Not beautiful—not in any conventional sense, not covered in black ichor and wyvern blood, hair wild, face set in fierce concentration. But something in the way she moves, the certainty in her hands, the absolute focus that blocks out everything except the patient in front of her—I can’t look away.
This is who she is. Who she was before rogues and Relics and blood-drained captivity. A healer. A surgeon. Someone who fights death with steady hands and stubborn will.
The wyvern’s breathing evens out as the last of the poison is drawn. Aisling steps back, chest heaving, arms covered to the elbow in fluids I don’t want to identify.
“It’ll live.” She wipes her forehead with the back of one hand, leaving a smear of something greenish. “The wing membrane will need time to regenerate, but the tissue damage isn’t permanent.”
“You saved it.”
“I did my job.” But there’s something in her voice. Pride, maybe. Or relief. The first uncomplicated emotion I’ve heard from her.

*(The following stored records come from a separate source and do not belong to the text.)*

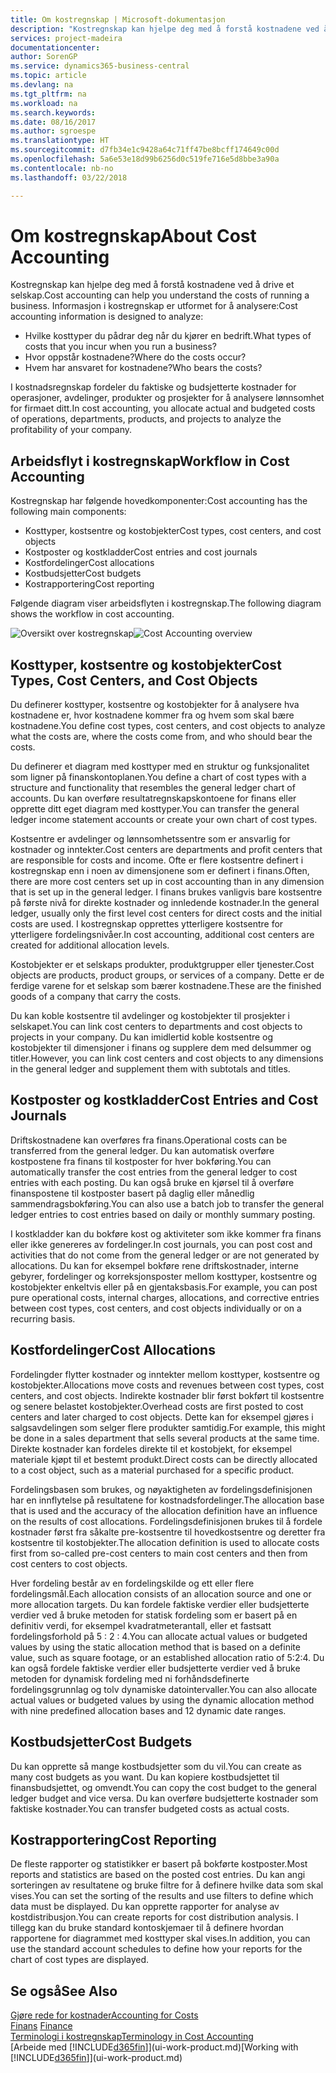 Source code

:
```yaml
---
title: Om kostregnskap | Microsoft-dokumentasjon
description: "Kostregnskap kan hjelpe deg med å forstå kostnadene ved å drive et selskap."
services: project-madeira
documentationcenter: 
author: SorenGP
ms.service: dynamics365-business-central
ms.topic: article
ms.devlang: na
ms.tgt_pltfrm: na
ms.workload: na
ms.search.keywords: 
ms.date: 08/16/2017
ms.author: sgroespe
ms.translationtype: HT
ms.sourcegitcommit: d7fb34e1c9428a64c71ff47be8bcff174649c00d
ms.openlocfilehash: 5a6e53e18d99b6256d0c519fe716e5d8bbe3a90a
ms.contentlocale: nb-no
ms.lasthandoff: 03/22/2018

---
```

# <a name="about-cost-accounting"></a><span data-ttu-id="50c58-103">Om kostregnskap</span><span class="sxs-lookup"><span data-stu-id="50c58-103">About Cost Accounting</span></span>
<span data-ttu-id="50c58-104">Kostregnskap kan hjelpe deg med å forstå kostnadene ved å drive et selskap.</span><span class="sxs-lookup"><span data-stu-id="50c58-104">Cost accounting can help you understand the costs of running a business.</span></span> <span data-ttu-id="50c58-105">Informasjon i kostregnskap er utformet for å analysere:</span><span class="sxs-lookup"><span data-stu-id="50c58-105">Cost accounting information is designed to analyze:</span></span>  

-   <span data-ttu-id="50c58-106">Hvilke kosttyper du pådrar deg når du kjører en bedrift.</span><span class="sxs-lookup"><span data-stu-id="50c58-106">What types of costs that you incur when you run a business?</span></span>  
-   <span data-ttu-id="50c58-107">Hvor oppstår kostnadene?</span><span class="sxs-lookup"><span data-stu-id="50c58-107">Where do the costs occur?</span></span>  
-   <span data-ttu-id="50c58-108">Hvem har ansvaret for kostnadene?</span><span class="sxs-lookup"><span data-stu-id="50c58-108">Who bears the costs?</span></span>  

<span data-ttu-id="50c58-109">I kostnadsregnskap fordeler du faktiske og budsjetterte kostnader for operasjoner, avdelinger, produkter og prosjekter for å analysere lønnsomhet for firmaet ditt.</span><span class="sxs-lookup"><span data-stu-id="50c58-109">In cost accounting, you allocate actual and budgeted costs of operations, departments, products, and projects to analyze the profitability of your company.</span></span>  

## <a name="workflow-in-cost-accounting"></a><span data-ttu-id="50c58-110">Arbeidsflyt i kostregnskap</span><span class="sxs-lookup"><span data-stu-id="50c58-110">Workflow in Cost Accounting</span></span>  
<span data-ttu-id="50c58-111">Kostregnskap har følgende hovedkomponenter:</span><span class="sxs-lookup"><span data-stu-id="50c58-111">Cost accounting has the following main components:</span></span>  

-   <span data-ttu-id="50c58-112">Kosttyper, kostsentre og kostobjekter</span><span class="sxs-lookup"><span data-stu-id="50c58-112">Cost types, cost centers, and cost objects</span></span>  
-   <span data-ttu-id="50c58-113">Kostposter og kostkladder</span><span class="sxs-lookup"><span data-stu-id="50c58-113">Cost entries and cost journals</span></span>  
-   <span data-ttu-id="50c58-114">Kostfordelinger</span><span class="sxs-lookup"><span data-stu-id="50c58-114">Cost allocations</span></span>  
-   <span data-ttu-id="50c58-115">Kostbudsjetter</span><span class="sxs-lookup"><span data-stu-id="50c58-115">Cost budgets</span></span>
-   <span data-ttu-id="50c58-116">Kostrapportering</span><span class="sxs-lookup"><span data-stu-id="50c58-116">Cost reporting</span></span>  

<span data-ttu-id="50c58-117">Følgende diagram viser arbeidsflyten i kostregnskap.</span><span class="sxs-lookup"><span data-stu-id="50c58-117">The following diagram shows the workflow in cost accounting.</span></span>  

<span data-ttu-id="50c58-118">![Oversikt over kostregnskap](media/costaccountingoverview.png "CostAccountingOverview")</span><span class="sxs-lookup"><span data-stu-id="50c58-118">![Cost Accounting overview](media/costaccountingoverview.png "CostAccountingOverview")</span></span>  

## <a name="cost-types-cost-centers-and-cost-objects"></a><span data-ttu-id="50c58-119">Kosttyper, kostsentre og kostobjekter</span><span class="sxs-lookup"><span data-stu-id="50c58-119">Cost Types, Cost Centers, and Cost Objects</span></span>  
<span data-ttu-id="50c58-120">Du definerer kosttyper, kostsentre og kostobjekter for å analysere hva kostnadene er, hvor kostnadene kommer fra og hvem som skal bære kostnadene.</span><span class="sxs-lookup"><span data-stu-id="50c58-120">You define cost types, cost centers, and cost objects to analyze what the costs are, where the costs come from, and who should bear the costs.</span></span>  

<span data-ttu-id="50c58-121">Du definerer et diagram med kosttyper med en struktur og funksjonalitet som ligner på finanskontoplanen.</span><span class="sxs-lookup"><span data-stu-id="50c58-121">You define a chart of cost types with a structure and functionality that resembles the general ledger chart of accounts.</span></span> <span data-ttu-id="50c58-122">Du kan overføre resultatregnskapskontoene for finans eller opprette ditt eget diagram med kosttyper.</span><span class="sxs-lookup"><span data-stu-id="50c58-122">You can transfer the general ledger income statement accounts or create your own chart of cost types.</span></span>  

<span data-ttu-id="50c58-123">Kostsentre er avdelinger og lønnsomhetssentre som er ansvarlig for kostnader og inntekter.</span><span class="sxs-lookup"><span data-stu-id="50c58-123">Cost centers are departments and profit centers that are responsible for costs and income.</span></span> <span data-ttu-id="50c58-124">Ofte er flere kostsentre definert i kostregnskap enn i noen av dimensjonene som er definert i finans.</span><span class="sxs-lookup"><span data-stu-id="50c58-124">Often, there are more cost centers set up in cost accounting than in any dimension that is set up in the general ledger.</span></span> <span data-ttu-id="50c58-125">I finans brukes vanligvis bare kostsentre på første nivå for direkte kostnader og innledende kostnader.</span><span class="sxs-lookup"><span data-stu-id="50c58-125">In the general ledger, usually only the first level cost centers for direct costs and the initial costs are used.</span></span> <span data-ttu-id="50c58-126">I kostregnskap opprettes ytterligere kostsentre for ytterligere fordelingsnivåer.</span><span class="sxs-lookup"><span data-stu-id="50c58-126">In cost accounting, additional cost centers are created for additional allocation levels.</span></span>  

<span data-ttu-id="50c58-127">Kostobjekter er et selskaps produkter, produktgrupper eller tjenester.</span><span class="sxs-lookup"><span data-stu-id="50c58-127">Cost objects are products, product groups, or services of a company.</span></span> <span data-ttu-id="50c58-128">Dette er de ferdige varene for et selskap som bærer kostnadene.</span><span class="sxs-lookup"><span data-stu-id="50c58-128">These are the finished goods of a company that carry the costs.</span></span>  

<span data-ttu-id="50c58-129">Du kan koble kostsentre til avdelinger og kostobjekter til prosjekter i selskapet.</span><span class="sxs-lookup"><span data-stu-id="50c58-129">You can link cost centers to departments and cost objects to projects in your company.</span></span> <span data-ttu-id="50c58-130">Du kan imidlertid koble kostsentre og kostobjekter til dimensjoner i finans og supplere dem med delsummer og titler.</span><span class="sxs-lookup"><span data-stu-id="50c58-130">However, you can link cost centers and cost objects to any dimensions in the general ledger and supplement them with subtotals and titles.</span></span>  

## <a name="cost-entries-and-cost-journals"></a><span data-ttu-id="50c58-131">Kostposter og kostkladder</span><span class="sxs-lookup"><span data-stu-id="50c58-131">Cost Entries and Cost Journals</span></span>  
<span data-ttu-id="50c58-132">Driftskostnadene kan overføres fra finans.</span><span class="sxs-lookup"><span data-stu-id="50c58-132">Operational costs can be transferred from the general ledger.</span></span> <span data-ttu-id="50c58-133">Du kan automatisk overføre kostpostene fra finans til kostposter for hver bokføring.</span><span class="sxs-lookup"><span data-stu-id="50c58-133">You can automatically transfer the cost entries from the general ledger to cost entries with each posting.</span></span> <span data-ttu-id="50c58-134">Du kan også bruke en kjørsel til å overføre finanspostene til kostposter basert på daglig eller månedlig sammendragsbokføring.</span><span class="sxs-lookup"><span data-stu-id="50c58-134">You can also use a batch job to transfer the general ledger entries to cost entries based on daily or monthly summary posting.</span></span>  

<span data-ttu-id="50c58-135">I kostkladder kan du bokføre kost og aktiviteter som ikke kommer fra finans eller ikke genereres av fordelinger.</span><span class="sxs-lookup"><span data-stu-id="50c58-135">In cost journals, you can post cost and activities that do not come from the general ledger or are not generated by allocations.</span></span> <span data-ttu-id="50c58-136">Du kan for eksempel bokføre rene driftskostnader, interne gebyrer, fordelinger og korreksjonsposter mellom kosttyper, kostsentre og kostobjekter enkeltvis eller på en gjentaksbasis.</span><span class="sxs-lookup"><span data-stu-id="50c58-136">For example, you can post pure operational costs, internal charges, allocations, and corrective entries between cost types, cost centers, and cost objects individually or on a recurring basis.</span></span>  

## <a name="cost-allocations"></a><span data-ttu-id="50c58-137">Kostfordelinger</span><span class="sxs-lookup"><span data-stu-id="50c58-137">Cost Allocations</span></span>  
<span data-ttu-id="50c58-138">Fordelingder flytter kostnader og inntekter mellom kosttyper, kostsentre og kostobjekter.</span><span class="sxs-lookup"><span data-stu-id="50c58-138">Allocations move costs and revenues between cost types, cost centers, and cost objects.</span></span> <span data-ttu-id="50c58-139">Indirekte kostnader blir først bokført til kostsentre og senere belastet kostobjekter.</span><span class="sxs-lookup"><span data-stu-id="50c58-139">Overhead costs are first posted to cost centers and later charged to cost objects.</span></span> <span data-ttu-id="50c58-140">Dette kan for eksempel gjøres i salgsavdelingen som selger flere produkter samtidig.</span><span class="sxs-lookup"><span data-stu-id="50c58-140">For example, this might be done in a sales department that sells several products at the same time.</span></span> <span data-ttu-id="50c58-141">Direkte kostnader kan fordeles direkte til et kostobjekt, for eksempel materiale kjøpt til et bestemt produkt.</span><span class="sxs-lookup"><span data-stu-id="50c58-141">Direct costs can be directly allocated to a cost object, such as a material purchased for a specific product.</span></span>  

<span data-ttu-id="50c58-142">Fordelingsbasen som brukes, og nøyaktigheten av fordelingsdefinisjonen har en innflytelse på resultatene for kostnadsfordelinger.</span><span class="sxs-lookup"><span data-stu-id="50c58-142">The allocation base that is used and the accuracy of the allocation definition have an influence on the results of cost allocations.</span></span> <span data-ttu-id="50c58-143">Fordelingsdefinisjonen brukes til å fordele kostnader først fra såkalte pre-kostsentre til hovedkostsentre og deretter fra kostsentre til kostobjekter.</span><span class="sxs-lookup"><span data-stu-id="50c58-143">The allocation definition is used to allocate costs first from so-called pre-cost centers to main cost centers and then from cost centers to cost objects.</span></span>  

<span data-ttu-id="50c58-144">Hver fordeling består av en fordelingskilde og ett eller flere fordelingsmål.</span><span class="sxs-lookup"><span data-stu-id="50c58-144">Each allocation consists of an allocation source and one or more allocation targets.</span></span> <span data-ttu-id="50c58-145">Du kan fordele faktiske verdier eller budsjetterte verdier ved å bruke metoden for statisk fordeling som er basert på en definitiv verdi, for eksempel kvadratmeterantall, eller et fastsatt fordelingsforhold på 5 : 2 : 4.</span><span class="sxs-lookup"><span data-stu-id="50c58-145">You can allocate actual values or budgeted values by using the static allocation method that is based on a definite value, such as square footage, or an established allocation ratio of 5:2:4.</span></span> <span data-ttu-id="50c58-146">Du kan også fordele faktiske verdier eller budsjetterte verdier ved å bruke metoden for dynamisk fordeling med ni forhåndsdefinerte fordelingsgrunnlag og tolv dynamiske datointervaller.</span><span class="sxs-lookup"><span data-stu-id="50c58-146">You can also allocate actual values or budgeted values by using the dynamic allocation method with nine predefined allocation bases and 12 dynamic date ranges.</span></span>  

## <a name="cost-budgets"></a><span data-ttu-id="50c58-147">Kostbudsjetter</span><span class="sxs-lookup"><span data-stu-id="50c58-147">Cost Budgets</span></span>  
<span data-ttu-id="50c58-148">Du kan opprette så mange kostbudsjetter som du vil.</span><span class="sxs-lookup"><span data-stu-id="50c58-148">You can create as many cost budgets as you want.</span></span> <span data-ttu-id="50c58-149">Du kan kopiere kostbudsjettet til finansbudsjettet, og omvendt.</span><span class="sxs-lookup"><span data-stu-id="50c58-149">You can copy the cost budget to the general ledger budget and vice versa.</span></span> <span data-ttu-id="50c58-150">Du kan overføre budsjetterte kostnader som faktiske kostnader.</span><span class="sxs-lookup"><span data-stu-id="50c58-150">You can transfer budgeted costs as actual costs.</span></span>  

## <a name="cost-reporting"></a><span data-ttu-id="50c58-151">Kostrapportering</span><span class="sxs-lookup"><span data-stu-id="50c58-151">Cost Reporting</span></span>  
<span data-ttu-id="50c58-152">De fleste rapporter og statistikker er basert på bokførte kostposter.</span><span class="sxs-lookup"><span data-stu-id="50c58-152">Most reports and statistics are based on the posted cost entries.</span></span> <span data-ttu-id="50c58-153">Du kan angi sorteringen av resultatene og bruke filtre for å definere hvilke data som skal vises.</span><span class="sxs-lookup"><span data-stu-id="50c58-153">You can set the sorting of the results and use filters to define which data must be displayed.</span></span> <span data-ttu-id="50c58-154">Du kan opprette rapporter for analyse av kostdistribusjon.</span><span class="sxs-lookup"><span data-stu-id="50c58-154">You can create reports for cost distribution analysis.</span></span> <span data-ttu-id="50c58-155">I tillegg kan du bruke standard kontoskjemaer til å definere hvordan rapportene for diagrammet med kosttyper skal vises.</span><span class="sxs-lookup"><span data-stu-id="50c58-155">In addition, you can use the standard account schedules to define how your reports for the chart of cost types are displayed.</span></span>  

## <a name="see-also"></a><span data-ttu-id="50c58-156">Se også</span><span class="sxs-lookup"><span data-stu-id="50c58-156">See Also</span></span>  
 [<span data-ttu-id="50c58-157">Gjøre rede for kostnader</span><span class="sxs-lookup"><span data-stu-id="50c58-157">Accounting for Costs</span></span>](finance-manage-cost-accounting.md)  
 <span data-ttu-id="50c58-158">[Finans](finance.md) </span><span class="sxs-lookup"><span data-stu-id="50c58-158">[Finance](finance.md) </span></span>  
 [<span data-ttu-id="50c58-159">Terminologi i kostregnskap</span><span class="sxs-lookup"><span data-stu-id="50c58-159">Terminology in Cost Accounting</span></span>](finance-terminology-in-cost-accounting.md)  
 <span data-ttu-id="50c58-160">[Arbeide med [!INCLUDE[d365fin](includes/d365fin_md.md)]](ui-work-product.md)</span><span class="sxs-lookup"><span data-stu-id="50c58-160">[Working with [!INCLUDE[d365fin](includes/d365fin_md.md)]](ui-work-product.md)</span></span>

I cross to her side, pull a cloth from the pack, offer it without comment. She takes it, begins wiping her hands with methodical thoroughness.
“Thank you.” The words come out quiet. Almost reluctant. “For bringing me.”
“You needed it.”
“I did.” She meets my gaze, and for once, her walls aren’t up. Just exhaustion, honest and open. “You were right. I needed to remember that I’m more than what they made me.”
Something shifts in my chest. Cracks, maybe. Some wall I didn’t know I’d built.
“You needed to remember what you love.” I keep my voice light, cover the sincerity with humor. “Not just what happened to you.”
She looks at me. Seeing past the performance.
“That’s unexpectedly insightful.”
“I have layers.” I spread my hands. “Like an onion. A very attractive, non-smelly, onion.”
Her mouth twitches. Still not a smile, but closer. So much closer.
“We should head back.” She glances at the sky, where the sun has begun its descent toward the peaks. “Selene will worry.”
“She will.” I shift, offering my back again.
She climbs on without hesitation this time. Still careful, still controlled—but the rigid terror is gone. When I launch into the air, her grip is firm but not desperate.
And halfway back to the fortress, she leans against my neck. Rests her cheek against warm scales. Trusts me to carry her home.